We reflect on, and mourn, the ruin of the world and the folly of humankind. We look in the mirror and see our own shame and sin. And then we contemplate Jesus's suffering and death at the heart of the whole thing: the place where the arrogance of empire, the frenzy of religion and the betrayal of friends all rush together and do their worst. Faced with all that, it's not hard to bracket out Easter. After all, that's what most of the world does anyway.

"Wait without hope," wrote TS Eliot, "for hope would be hope for the wrong thing." If you frame Easter in the terms of the perceived problem, you belittle it. Whether you think in terms of pie in the sky (at best a thoroughly subChristian concept) or a better society, all you get is a happy ending after a sad or sinful story.And whatever Matthew, Mark, Luke and John were doing in writing the final sections of their books, they were not telling the story of Jesus's resurrection as a happy ending. They were telling it as a startling new beginning. Easter morning isn't a slow, gentle waking up after the difficult operation. It's the electric shock that brings someone back to life in a whole new way.

That's why the Easter stories tumble out in bits and pieces, with breathless chasings to and fro and garbled reports - and then, stories like nothing else before or since. As the great New Testament scholar EP Sanders put it, the writers were trying to describe an experience that does not fit a known category. They knew all about ghosts and visions, and they knew it wasn't anything like that.

Equally, they knew the risen Jesus wasn't just a resuscitated corpse, still less someone who had almost died but managed to stagger on after all. They had the puzzled air of people saying, "I know this sounds wacky, but this is truly how it was." They were stumblingly describing the birth of new creation, starting with Jesus but intended for the whole world.

It sometimes seems that the church can hardly cope with this any more than the world can. Perhaps that's why, after 40 days of Lent, many churches celebrate Easter for a few hours and then return to normality. But nothing can be "normal" after Easter. New creation has begun, and we are summoned to get on board. We should at least have an eight-day party, or even a 40-day one.

And if Easter is all about the surprise of new creation, there is every reason to suppose that it will ripple out into the world in ways we would never imagine. Gangsters and drug-dealers get radically converted and set on fire with God's love, while pale churchmen drone their disbelief and warn against extremism.

Extremism? What can be more extreme than God raising Jesus from the dead after the world has done its worst to him?

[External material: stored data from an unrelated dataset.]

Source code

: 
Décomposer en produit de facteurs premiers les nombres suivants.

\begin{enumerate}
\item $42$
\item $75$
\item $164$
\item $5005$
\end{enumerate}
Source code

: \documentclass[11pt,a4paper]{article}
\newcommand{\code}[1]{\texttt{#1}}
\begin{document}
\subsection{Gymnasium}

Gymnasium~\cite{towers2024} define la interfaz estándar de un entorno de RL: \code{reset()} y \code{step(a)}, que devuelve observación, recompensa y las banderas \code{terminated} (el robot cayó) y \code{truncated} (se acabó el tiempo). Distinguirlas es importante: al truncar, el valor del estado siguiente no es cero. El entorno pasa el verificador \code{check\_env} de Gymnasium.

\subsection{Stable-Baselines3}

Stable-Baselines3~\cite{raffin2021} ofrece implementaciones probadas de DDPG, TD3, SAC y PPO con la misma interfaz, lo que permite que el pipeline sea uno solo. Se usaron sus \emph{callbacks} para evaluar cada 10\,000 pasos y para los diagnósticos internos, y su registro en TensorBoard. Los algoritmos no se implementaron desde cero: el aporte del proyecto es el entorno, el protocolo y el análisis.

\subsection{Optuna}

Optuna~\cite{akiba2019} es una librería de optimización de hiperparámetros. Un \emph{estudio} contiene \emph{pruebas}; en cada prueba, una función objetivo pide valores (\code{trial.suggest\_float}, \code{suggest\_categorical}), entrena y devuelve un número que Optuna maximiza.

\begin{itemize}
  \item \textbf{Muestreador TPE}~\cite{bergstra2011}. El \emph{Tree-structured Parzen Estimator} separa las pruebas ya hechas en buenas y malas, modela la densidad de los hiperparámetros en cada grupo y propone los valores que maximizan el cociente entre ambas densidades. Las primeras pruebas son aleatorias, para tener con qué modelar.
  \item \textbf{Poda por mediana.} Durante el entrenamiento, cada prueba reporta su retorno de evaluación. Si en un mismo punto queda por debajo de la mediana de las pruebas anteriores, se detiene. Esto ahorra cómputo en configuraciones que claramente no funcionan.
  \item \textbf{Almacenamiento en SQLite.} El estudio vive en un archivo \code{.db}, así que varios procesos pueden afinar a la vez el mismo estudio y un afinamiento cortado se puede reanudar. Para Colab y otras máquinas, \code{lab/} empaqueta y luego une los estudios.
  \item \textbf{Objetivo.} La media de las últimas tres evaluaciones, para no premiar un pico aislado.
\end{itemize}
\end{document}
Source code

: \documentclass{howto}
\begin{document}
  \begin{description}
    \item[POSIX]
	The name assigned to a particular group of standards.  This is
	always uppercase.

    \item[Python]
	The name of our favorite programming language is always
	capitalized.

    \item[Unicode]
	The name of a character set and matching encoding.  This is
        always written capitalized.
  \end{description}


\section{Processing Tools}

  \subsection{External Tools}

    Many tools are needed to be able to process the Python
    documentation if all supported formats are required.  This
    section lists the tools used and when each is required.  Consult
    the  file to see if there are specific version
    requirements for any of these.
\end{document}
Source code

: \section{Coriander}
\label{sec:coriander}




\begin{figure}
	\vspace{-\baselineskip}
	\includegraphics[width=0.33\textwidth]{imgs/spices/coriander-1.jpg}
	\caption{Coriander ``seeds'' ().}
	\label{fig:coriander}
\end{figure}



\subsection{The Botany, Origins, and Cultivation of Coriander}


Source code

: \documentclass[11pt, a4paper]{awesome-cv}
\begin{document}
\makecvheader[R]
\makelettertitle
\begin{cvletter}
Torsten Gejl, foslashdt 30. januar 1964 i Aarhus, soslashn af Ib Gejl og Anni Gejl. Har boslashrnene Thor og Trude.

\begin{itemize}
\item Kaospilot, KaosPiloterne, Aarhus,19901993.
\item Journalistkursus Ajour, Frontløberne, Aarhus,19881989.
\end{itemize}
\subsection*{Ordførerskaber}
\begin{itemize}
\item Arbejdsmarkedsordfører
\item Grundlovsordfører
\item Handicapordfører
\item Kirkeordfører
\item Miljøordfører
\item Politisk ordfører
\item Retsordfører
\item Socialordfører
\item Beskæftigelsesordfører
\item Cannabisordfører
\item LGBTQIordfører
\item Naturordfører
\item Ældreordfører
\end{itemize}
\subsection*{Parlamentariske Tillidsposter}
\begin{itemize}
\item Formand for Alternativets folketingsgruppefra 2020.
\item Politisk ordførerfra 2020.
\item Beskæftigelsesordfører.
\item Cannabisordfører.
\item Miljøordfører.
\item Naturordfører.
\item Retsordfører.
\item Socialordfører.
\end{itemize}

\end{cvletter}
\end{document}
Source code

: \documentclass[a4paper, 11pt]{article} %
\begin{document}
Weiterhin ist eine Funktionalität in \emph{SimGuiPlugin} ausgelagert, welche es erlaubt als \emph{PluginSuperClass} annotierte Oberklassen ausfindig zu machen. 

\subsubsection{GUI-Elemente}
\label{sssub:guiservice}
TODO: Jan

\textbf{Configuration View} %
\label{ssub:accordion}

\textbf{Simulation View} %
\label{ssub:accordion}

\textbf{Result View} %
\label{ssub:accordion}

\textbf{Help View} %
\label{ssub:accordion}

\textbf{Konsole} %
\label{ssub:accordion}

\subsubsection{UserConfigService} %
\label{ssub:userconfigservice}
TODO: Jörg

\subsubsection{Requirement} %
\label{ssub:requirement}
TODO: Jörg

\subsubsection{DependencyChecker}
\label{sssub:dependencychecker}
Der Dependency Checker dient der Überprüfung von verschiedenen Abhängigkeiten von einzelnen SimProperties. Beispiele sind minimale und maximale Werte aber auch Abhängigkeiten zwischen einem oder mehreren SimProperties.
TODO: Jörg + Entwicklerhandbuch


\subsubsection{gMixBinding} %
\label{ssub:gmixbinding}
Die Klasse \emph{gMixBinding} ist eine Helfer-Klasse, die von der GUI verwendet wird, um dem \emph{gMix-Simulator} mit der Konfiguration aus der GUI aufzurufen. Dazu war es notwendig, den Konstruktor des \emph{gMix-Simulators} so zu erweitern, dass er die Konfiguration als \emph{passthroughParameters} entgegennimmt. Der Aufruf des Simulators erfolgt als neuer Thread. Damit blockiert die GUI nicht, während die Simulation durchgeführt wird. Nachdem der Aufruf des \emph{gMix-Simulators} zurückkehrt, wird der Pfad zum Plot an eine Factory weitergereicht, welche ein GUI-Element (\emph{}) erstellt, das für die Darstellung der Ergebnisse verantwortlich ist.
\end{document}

Supposing the power of that event were to be released into the world, into local communities, into ordinary lives, here and now? What might that look like?

We don't know, of course. That's the point. But I do know this. As our politicians go round the tracks this way and that, fudging and dodging and hedging their bets, and as our culture lurches through the sneers and the whims of postmodernity, it looks as though we all know we need new creation but nobody knows where to find it. Easter offers an answer so striking that most mock at it and even the churches often don't know what to do with it. Forget the eggs and the bunnies. Read the story again, say your prayers, and watch for surprises.

The Rt Rev Dr Tom Wright is Bishop of Durham.

From the Guardian

    O God, most glorious, most bountiful, accept, we humbly beseech thee, our praises and thanksgivings for thy holy Catholic Church, the mother of us all who bear the name of Christ; for the faith which it hath conveyed in safety to our time, and the mercies by which it hath enlarged and comforted the souls of men; for the virtues which it hath established upon earth, and the holy lives by which it glorifieth both the world and thee; to whom, O blessed Trinity (+), be ascribed all honour, might, majesty and dominion, now and for ever. Amen.